Religion and Reality: True Religion Is Not Belief in Any “God”-Idea but the Direct Experiential Realization of Reality Itself, by The Avataric Great Sage, Adi Da Samraj. The Dawn Horse Press, 2006.
This was my initial introduction to Adi Da. A member of the Kansas City Friends of Jung recommended this book and a couple others to the President of the organization who then mentioned it to me. I was intrigued by the title.
First, I must mention a couple points about the style of writing which make it rather tough going. Adi Da uses capitalization profusely and seemly at random. This is more of a curiosity than an impediment to reading, unlike his use of parentheses to include additional, related words and ideas. It’s a bit like reading the Amplified Bible (from my memory of that translation many years ago.) At times, I found myself skipping the entire parenthesis even though some were many lines long.
The book has 7 short sections — the entire book is only 81 pages including an Introduction and a Glossary.
Moving Beyond Childish and Adolescent Approaches to Life and Truth
Childhood is marked by dependence and “the presumption of dependence is eminently realistic and useful.” [p.17] But when adults remain in a dependent state, they conceive of the idea of “God-Apart.” Basically, exoteric religion is adults wanting no responsibility and craving dependence. “The sense of dependence initiates the growing sense of separate and separated self … At the conventional level of the life-functions themselves, there is a need for such functional practical differentiation — but the implications in the place of consciousness are the cause of an unnatural adventure of suffering and seeking-in-dilemma.” [p.17] The Jungian in me has a difficult time with this, although I may be using incompatible definitions for similar terms. Differentiation of the self, or development of the ego, is an absolutely necessary act both in terms of external life and our psychic health. This departure from Oneness and then journey back to Oneness is our inevitable path in life and while it has the side effects of struggle and suffering, we would not be human if we did not undergo it.

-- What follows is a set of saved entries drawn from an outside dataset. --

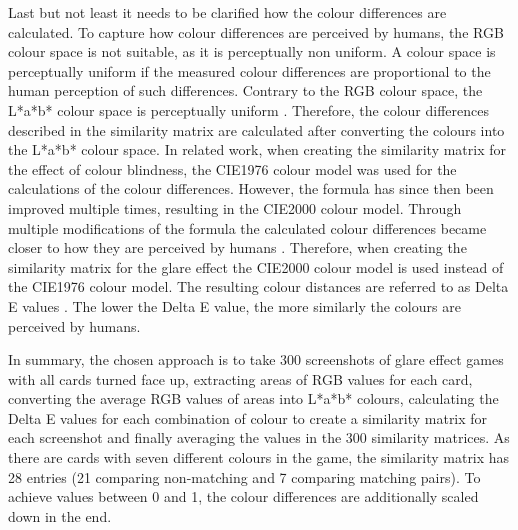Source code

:Last but not least it needs to be clarified how the colour differences are calculated. To capture how colour differences are perceived by humans, the RGB colour space is not suitable, as it is perceptually non uniform. A colour space is perceptually uniform if the measured colour differences are proportional to the human perception of such differences. Contrary to the RGB colour space, the L*a*b* colour space is perceptually uniform \cite[Chapter~1]{rgb_not}. Therefore, the colour differences described in the similarity matrix are calculated after converting the colours into the L*a*b* colour space. In related work, when creating the similarity matrix for the effect of colour blindness, the CIE1976 colour model was used for the calculations \cite[p.~5]{blind} of the colour differences. However, the formula has since then been improved multiple times, resulting in the CIE2000 colour model. Through multiple modifications of the formula the calculated colour differences became closer to how they are perceived by humans \cite[p.~12]{fischer}. Therefore, when creating the similarity matrix for the glare effect the CIE2000 colour model is used instead of the CIE1976 colour model. The resulting colour distances are referred to as Delta E values \cite[p.~15]{fischer}. The lower the Delta E value, the more similarly the colours are perceived by humans.

In summary, the chosen approach is to take 300 screenshots of glare effect games with all cards turned face up, extracting areas of RGB values for each card, converting the average RGB values of areas into L*a*b* colours, calculating the Delta E values for each combination of colour to create a similarity matrix for each screenshot and finally averaging the values in the 300 similarity matrices. As there are cards with seven different colours in the game, the similarity matrix has 28 entries (21 comparing non-matching and 7 comparing matching pairs). To achieve values between 0 and 1, the colour differences are additionally scaled down in the end.
 
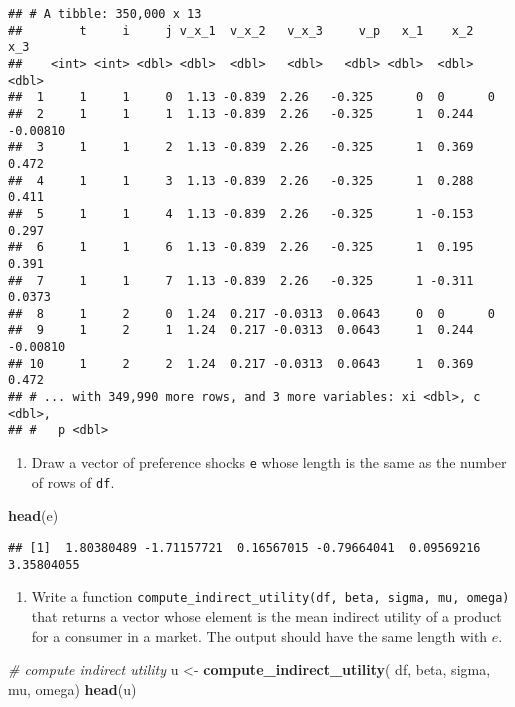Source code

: \documentclass[
]{book}
\newenvironment{Shaded}{\begin{snugshade}}{\end{snugshade}}
\newcommand{\CommentTok}[1]{\textcolor[rgb]{0.56,0.35,0.01}{\textit{#1}}}
\newcommand{\KeywordTok}[1]{\textcolor[rgb]{0.13,0.29,0.53}{\textbf{#1}}}
\newcommand{\NormalTok}[1]{#1}
\newcommand{\StringTok}[1]{\textcolor[rgb]{0.31,0.60,0.02}{#1}}
\providecommand{\tightlist}{%
  \setlength{\itemsep}{0pt}\setlength{\parskip}{0pt}}
\begin{document}
\begin{verbatim}
## # A tibble: 350,000 x 13
##        t     i     j v_x_1  v_x_2   v_x_3     v_p   x_1    x_2      x_3
##    <int> <int> <dbl> <dbl>  <dbl>   <dbl>   <dbl> <dbl>  <dbl>    <dbl>
##  1     1     1     0  1.13 -0.839  2.26   -0.325      0  0      0      
##  2     1     1     1  1.13 -0.839  2.26   -0.325      1  0.244 -0.00810
##  3     1     1     2  1.13 -0.839  2.26   -0.325      1  0.369  0.472  
##  4     1     1     3  1.13 -0.839  2.26   -0.325      1  0.288  0.411  
##  5     1     1     4  1.13 -0.839  2.26   -0.325      1 -0.153  0.297  
##  6     1     1     6  1.13 -0.839  2.26   -0.325      1  0.195  0.391  
##  7     1     1     7  1.13 -0.839  2.26   -0.325      1 -0.311  0.0373 
##  8     1     2     0  1.24  0.217 -0.0313  0.0643     0  0      0      
##  9     1     2     1  1.24  0.217 -0.0313  0.0643     1  0.244 -0.00810
## 10     1     2     2  1.24  0.217 -0.0313  0.0643     1  0.369  0.472  
## # ... with 349,990 more rows, and 3 more variables: xi <dbl>, c <dbl>,
## #   p <dbl>
\end{verbatim}

\begin{enumerate}
\def\labelenumi{\arabic{enumi}.}
\setcounter{enumi}{5}
\tightlist
\item
  Draw a vector of preference shocks \texttt{e} whose length is the same as the number of rows of \texttt{df}.
\end{enumerate}

\begin{Shaded}
\begin{Highlighting}[]
\KeywordTok{head}\NormalTok{(e)}
\end{Highlighting}
\end{Shaded}

\begin{verbatim}
## [1]  1.80380489 -1.71157721  0.16567015 -0.79664041  0.09569216  3.35804055
\end{verbatim}

\begin{enumerate}
\def\labelenumi{\arabic{enumi}.}
\setcounter{enumi}{6}
\tightlist
\item
  Write a function \texttt{compute\_indirect\_utility(df,\ beta,\ sigma,\ mu,\ omega)} that returns a vector whose element is the mean indirect utility of a product for a consumer in a market. The output should have the same length with \(e\).
\end{enumerate}

\begin{Shaded}
\begin{Highlighting}[]
\CommentTok{# compute indirect utility}
\NormalTok{u <-}\StringTok{ }
\StringTok{  }\KeywordTok{compute_indirect_utility}\NormalTok{(}
\NormalTok{    df, beta, sigma, }
\NormalTok{           mu, omega)}
\KeywordTok{head}\NormalTok{(u)}
\end{Highlighting}
\end{Shaded}
\end{document}
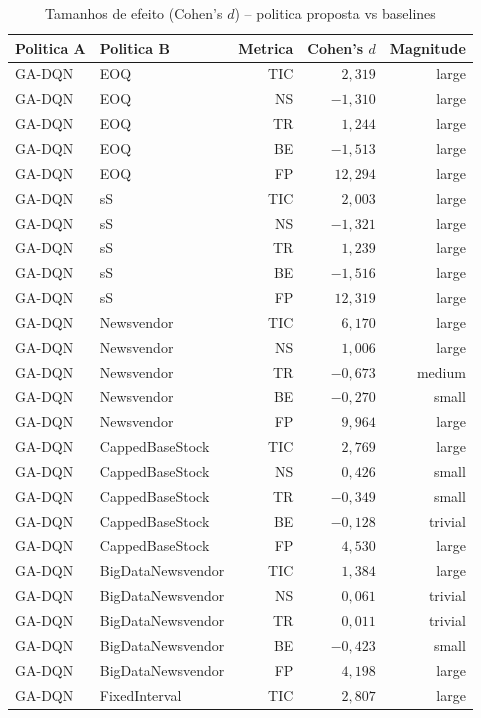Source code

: \begin{table}[htb]
\centering
\caption{Tamanhos de efeito (Cohen's $d$) -- politica proposta vs baselines}
\label{tab:effect_sizes}
\begin{tabular}{llrrr}
\toprule
Politica A & Politica B & Metrica & Cohen's $d$ & Magnitude \\
\midrule
GA-DQN & EOQ & TIC & $2{,}319$ & large \\
GA-DQN & EOQ & NS & $-1{,}310$ & large \\
GA-DQN & EOQ & TR & $1{,}244$ & large \\
GA-DQN & EOQ & BE & $-1{,}513$ & large \\
GA-DQN & EOQ & FP & $12{,}294$ & large \\
GA-DQN & sS & TIC & $2{,}003$ & large \\
GA-DQN & sS & NS & $-1{,}321$ & large \\
GA-DQN & sS & TR & $1{,}239$ & large \\
GA-DQN & sS & BE & $-1{,}516$ & large \\
GA-DQN & sS & FP & $12{,}319$ & large \\
GA-DQN & Newsvendor & TIC & $6{,}170$ & large \\
GA-DQN & Newsvendor & NS & $1{,}006$ & large \\
GA-DQN & Newsvendor & TR & $-0{,}673$ & medium \\
GA-DQN & Newsvendor & BE & $-0{,}270$ & small \\
GA-DQN & Newsvendor & FP & $9{,}964$ & large \\
GA-DQN & CappedBaseStock & TIC & $2{,}769$ & large \\
GA-DQN & CappedBaseStock & NS & $0{,}426$ & small \\
GA-DQN & CappedBaseStock & TR & $-0{,}349$ & small \\
GA-DQN & CappedBaseStock & BE & $-0{,}128$ & trivial \\
GA-DQN & CappedBaseStock & FP & $4{,}530$ & large \\
GA-DQN & BigDataNewsvendor & TIC & $1{,}384$ & large \\
GA-DQN & BigDataNewsvendor & NS & $0{,}061$ & trivial \\
GA-DQN & BigDataNewsvendor & TR & $0{,}011$ & trivial \\
GA-DQN & BigDataNewsvendor & BE & $-0{,}423$ & small \\
GA-DQN & BigDataNewsvendor & FP & $4{,}198$ & large \\
GA-DQN & FixedInterval & TIC & $2{,}807$ & large \\

\end{tabular}
\end{table}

The transition from childhood to maturity is adolescence and “perhaps the majority of ‘civilized’ human beings are occupied with the concerns of this transition most of their lives.” [p.18] This stage is marked by a sense of dilemma imposed by the presumption of separateness inevitably inherited from childhood. The dilemma is between the mutually exclusive impulses towards independence and dependence. Adolescence is the origin of the “conscious mind” but this is a “strategic version of mind” and has as its foundation life-as-dilemma. As such, “[a]dolesence is an eternally failed condition, an irrevocable double-bind.” [p.19] “Traditional Spirituality” is an attempted balance between these adolescent extremes. The separate self (and it’s desire for success, fulfillment, and immortality) then sees everything — including the idea of God — as a potential opposite and problem. Sin then enters the picture as the separate self looks to “conditionally manifested things” as the hope for peace.
“Real and true human maturity” results in an undermining of the separateness of self and a return “to the Condition of Truth” in which there is no separate “self” and nothing outside “God.” For a mature person, “all that is manifest, and all that is unmanifest — all universes, conditions, beings, states, and things, all that is ‘within’ and all that is ‘without,’ all that is visible and all that is invisible, all that is ‘here’ and all that is ‘there,’ all dimensions of space-time and All that is Prior to space-time” [p.22] are included in “God” or in “Absolute Reality.”
“This mature phase of life requires, as its ongoing foundation, the most fundamental understanding of the egoic self … [and is] characterized not by the usual religious and Spiritual ‘solutions,’ but by no-seeking, no-dilemma …” [p.23] This is very Jungian and very Zen-ian.